Segment Open
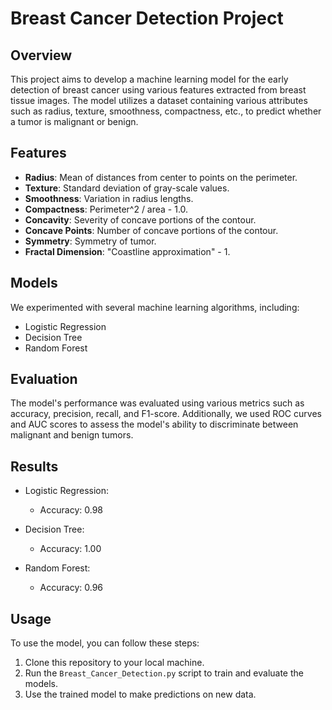 # Breast Cancer Detection Project

## Overview
This project aims to develop a machine learning model for the early detection of breast cancer using various features extracted from breast tissue images. The model utilizes a dataset containing various attributes such as radius, texture, smoothness, compactness, etc., to predict whether a tumor is malignant or benign.


## Features
- **Radius**: Mean of distances from center to points on the perimeter.
- **Texture**: Standard deviation of gray-scale values.
- **Smoothness**: Variation in radius lengths.
- **Compactness**: Perimeter^2 / area - 1.0.
- **Concavity**: Severity of concave portions of the contour.
- **Concave Points**: Number of concave portions of the contour.
- **Symmetry**: Symmetry of tumor.
- **Fractal Dimension**: "Coastline approximation" - 1.

## Models
We experimented with several machine learning algorithms, including:
- Logistic Regression
- Decision Tree
- Random Forest

## Evaluation
The model's performance was evaluated using various metrics such as accuracy, precision, recall, and F1-score. Additionally, we used ROC curves and AUC scores to assess the model's ability to discriminate between malignant and benign tumors.

## Results
- Logistic Regression: 
  - Accuracy: 0.98

- Decision Tree: 
  - Accuracy: 1.00

- Random Forest: 
  - Accuracy: 0.96

## Usage
To use the model, you can follow these steps:
1. Clone this repository to your local machine.
2. Run the `Breast_Cancer_Detection.py` script to train and evaluate the models.
3. Use the trained model to make predictions on new data.
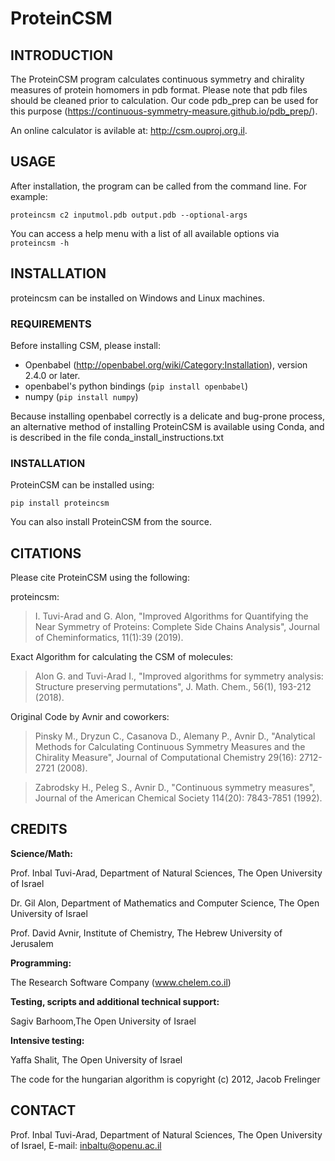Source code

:# ProteinCSM

## INTRODUCTION

The ProteinCSM program calculates continuous symmetry and chirality measures of protein homomers in pdb format.
Please note that pdb files should be cleaned prior to calculation. Our code pdb_prep can be used for this purpose (https://continuous-symmetry-measure.github.io/pdb_prep/).

An online calculator is avilable at: http://csm.ouproj.org.il. 


## USAGE

After installation, the program can be called from the command line. For example:

`proteincsm c2 inputmol.pdb output.pdb --optional-args`

You can access a help menu with a list of all available options via `proteincsm -h`

## INSTALLATION

proteincsm can be installed on Windows and Linux machines.

### REQUIREMENTS

Before installing CSM, please install:

* Openbabel (http://openbabel.org/wiki/Category:Installation), 
version 2.4.0 or later.
* openbabel's python bindings (`pip install openbabel`) 
* numpy (`pip install numpy`)

Because installing openbabel correctly is a delicate and bug-prone process, an alternative method of installing 
ProteinCSM is available using Conda, and is described in the file conda_install_instructions.txt

### INSTALLATION 

ProteinCSM can be installed using:

`pip install proteincsm`

You can also install ProteinCSM from the source. 

## CITATIONS 

Please cite ProteinCSM using the following:

proteincsm:
>I. Tuvi-Arad and G. Alon, "Improved Algorithms for Quantifying the Near Symmetry of Proteins: Complete Side Chains Analysis", Journal of Cheminformatics, 11(1):39 (2019).


Exact Algorithm for calculating the CSM of molecules:

> Alon G. and Tuvi-Arad I., "Improved algorithms for symmetry analysis: Structure preserving permutations", J. Math. Chem., 56(1), 193-212 (2018).

Original Code by Avnir and coworkers:

> Pinsky M., Dryzun C., Casanova D., Alemany P., Avnir D., "Analytical Methods for Calculating Continuous Symmetry Measures and the Chirality Measure", Journal of Computational Chemistry 29(16): 2712-2721 (2008).

> Zabrodsky H., Peleg S., Avnir D., "Continuous symmetry measures", Journal of the American Chemical Society 114(20): 7843-7851 (1992).



## CREDITS

**Science/Math:**

Prof. Inbal Tuvi-Arad, Department of Natural Sciences, The Open University of Israel

Dr. Gil Alon, Department of Mathematics and Computer Science, The Open University of Israel

Prof. David Avnir, Institute of Chemistry, The Hebrew University of Jerusalem

**Programming:**

The Research Software Company (www.chelem.co.il)

**Testing, scripts and additional technical support:**

Sagiv Barhoom,The Open University of Israel

**Intensive testing:**

Yaffa Shalit, The Open University of Israel

The code for the hungarian algorithm is copyright (c) 2012, Jacob Frelinger


## CONTACT

Prof. Inbal Tuvi-Arad, Department of Natural Sciences, The Open University of Israel, E-mail: inbaltu@openu.ac.il



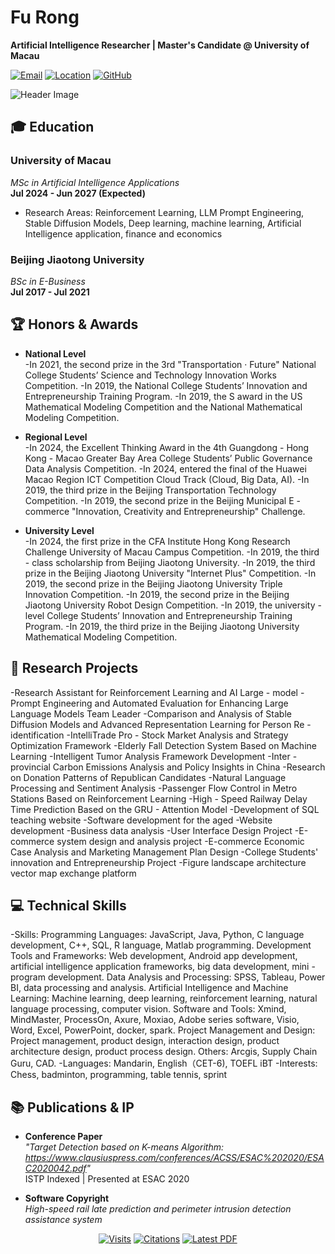 # Fu Rong

**Artificial Intelligence Researcher | Master's Candidate @ University of Macau**

[![Email](https://img.shields.io/badge/Email-fr18613362017@163.com-red?style=flat&logo=gmail)](mailto:mc466603@um.edu.mo)
[![Location](https://img.shields.io/badge/Location-Macau,%20China-blue?style=flat&logo=map)](https://www.google.com/maps/place/Macau)
[![GitHub](https://img.shields.io/badge/GitHub-Profile-brightgreen?style=flat&logo=github)](https://github.com/furonglegend)

![Header Image](images/header-bg.jpg)

## 🎓 Education

### ​**University of Macau**  
*MSc in Artificial Intelligence Applications*  
**Jul 2024 - Jun 2027 (Expected)**  
- Research Areas: Reinforcement Learning, LLM Prompt Engineering, Stable Diffusion Models, Deep learning, machine learning, Artificial Intelligence application, finance and economics

### ​**Beijing Jiaotong University**  
*BSc in E-Business*  
**Jul 2017 - Jul 2021**  


## 🏆 Honors & Awards

- ​**National Level**  
-In 2021, the second prize in the 3rd "Transportation · Future" National College Students’ Science and Technology Innovation Works Competition.
-In 2019, the National College Students’ Innovation and Entrepreneurship Training Program.
-In 2019, the S award in the US Mathematical Modeling Competition and the National Mathematical Modeling Competition.

- ​**Regional Level**  
-In 2024, the Excellent Thinking Award in the 4th Guangdong - Hong Kong - Macao Greater Bay Area College Students’ Public Governance Data Analysis
Competition.
-In 2024, entered the final of the Huawei Macao Region ICT Competition Cloud Track (Cloud, Big Data, AI).
-In 2019, the third prize in the Beijing Transportation Technology Competition.
-In 2019, the second prize in the Beijing Municipal E - commerce "Innovation, Creativity and Entrepreneurship" Challenge.

- ​**University Level**  
-In 2024, the first prize in the CFA Institute Hong Kong Research Challenge University of Macau Campus Competition.
-In 2019, the third - class scholarship from Beijing Jiaotong University.
-In 2019, the third prize in the Beijing Jiaotong University "Internet Plus" Competition.
-In 2019, the second prize in the Beijing Jiaotong University Triple Innovation Competition.
-In 2019, the second prize in the Beijing Jiaotong University Robot Design Competition.
-In 2019, the university - level College Students’ Innovation and Entrepreneurship Training Program.
-In 2019, the third prize in the Beijing Jiaotong University Mathematical Modeling Competition.

## 🔬 Research Projects
-Research Assistant for Reinforcement Learning and AI Large - model
-Prompt Engineering and Automated Evaluation for Enhancing Large Language Models Team Leader
-Comparison and Analysis of Stable Diffusion Models and Advanced Representation Learning for Person Re - identification
-IntelliTrade Pro - Stock Market Analysis and Strategy Optimization Framework
-Elderly Fall Detection System Based on Machine Learning
-Intelligent Tumor Analysis Framework Development
-Inter - provincial Carbon Emissions Analysis and Policy Insights in China
-Research on Donation Patterns of Republican Candidates
-Natural Language Processing and Sentiment Analysis
-Passenger Flow Control in Metro Stations Based on Reinforcement Learning
-High - Speed Railway Delay Time Prediction Based on the GRU - Attention Model
-Development of SQL teaching website
-Software development for the aged
-Website development
-Business data analysis
-User Interface Design Project
-E-commerce system design and analysis project
-E-commerce Economic Case Analysis and Marketing Management Plan Design
-College Students' innovation and Entrepreneurship Project
-Figure landscape architecture vector map exchange platform


## 💻 Technical Skills

-Skills: 
Programming Languages: JavaScript, Java, Python, C language development, C++, SQL, R language, Matlab programming. 
Development Tools and Frameworks: Web development, Android app development, artificial intelligence application frameworks, big data development, mini - program development.
Data Analysis and Processing: SPSS, Tableau, Power BI, data processing and analysis. 
Artificial Intelligence and Machine Learning: Machine learning, deep learning, reinforcement learning, natural language processing, computer vision.
Software and Tools: Xmind, MindMaster, ProcessOn, Axure, Moxiao, Adobe series software, Visio, Word, Excel, PowerPoint, docker, spark. Project Management and Design: Project management, product design, interaction design, product architecture design, product process design. Others: Arcgis, Supply Chain Guru, CAD.
-Languages: Mandarin, English（CET-6), TOEFL iBT
-Interests: Chess, badminton, programming, table tennis, sprint

## 📚 Publications & IP

- ​**Conference Paper**  
  *"Target Detection based on K-means Algorithm: https://www.clausiuspress.com/conferences/ACSS/ESAC%202020/ESAC2020042.pdf"*  
  ISTP Indexed | Presented at ESAC 2020

- ​**Software Copyright**  
  *High-speed rail late prediction and perimeter intrusion detection assistance system*  
  



<div align="center">
  
[![Visits](https://komarev.com/ghpvc/?username=yourusername&label=Profile%20Views&color=blue&style=flat)](https://github.com/yourusername)
[![Citations](https://img.shields.io/badge/Google_Scholar-25+-blue?logo=googlescholar)](https://scholar.google.com/citations?user=ABCD123)
[![Latest PDF](https://img.shields.io/badge/Download_CV-PDF-red?style=flat&logo=adobeacrobatreader)](files/cv.pdf)

</div>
Segment Closed
**ASSIGNMENT**
Give again the lines of the listing above that run from the one with "- Accuracy: 0.96" up to and including the one with "Exact Algorithm for". Keep them exact and omit the pictures.

**EXPECTED ANSWER**
  - Accuracy: 0.96

## Usage
To use the model, you can follow these steps:
1. Clone this repository to your local machine.
2. Run the `Breast_Cancer_Detection.py` script to train and evaluate the models.
3. Use the trained model to make predictions on new data.
Source code

:# ProteinCSM

## INTRODUCTION

The ProteinCSM program calculates continuous symmetry and chirality measures of protein homomers in pdb format.
Please note that pdb files should be cleaned prior to calculation. Our code pdb_prep can be used for this purpose (https://continuous-symmetry-measure.github.io/pdb_prep/).

An online calculator is avilable at: http://csm.ouproj.org.il. 


## USAGE

After installation, the program can be called from the command line. For example:

`proteincsm c2 inputmol.pdb output.pdb --optional-args`

You can access a help menu with a list of all available options via `proteincsm -h`

## INSTALLATION

proteincsm can be installed on Windows and Linux machines.

### REQUIREMENTS

Before installing CSM, please install:

* Openbabel (http://openbabel.org/wiki/Category:Installation), 
version 2.4.0 or later.
* openbabel's python bindings (`pip install openbabel`) 
* numpy (`pip install numpy`)

Because installing openbabel correctly is a delicate and bug-prone process, an alternative method of installing 
ProteinCSM is available using Conda, and is described in the file conda_install_instructions.txt

### INSTALLATION 

ProteinCSM can be installed using:

`pip install proteincsm`

You can also install ProteinCSM from the source. 

## CITATIONS 

Please cite ProteinCSM using the following:

proteincsm:
>I. Tuvi-Arad and G. Alon, "Improved Algorithms for Quantifying the Near Symmetry of Proteins: Complete Side Chains Analysis", Journal of Cheminformatics, 11(1):39 (2019).


Exact Algorithm for calculating the CSM of molecules:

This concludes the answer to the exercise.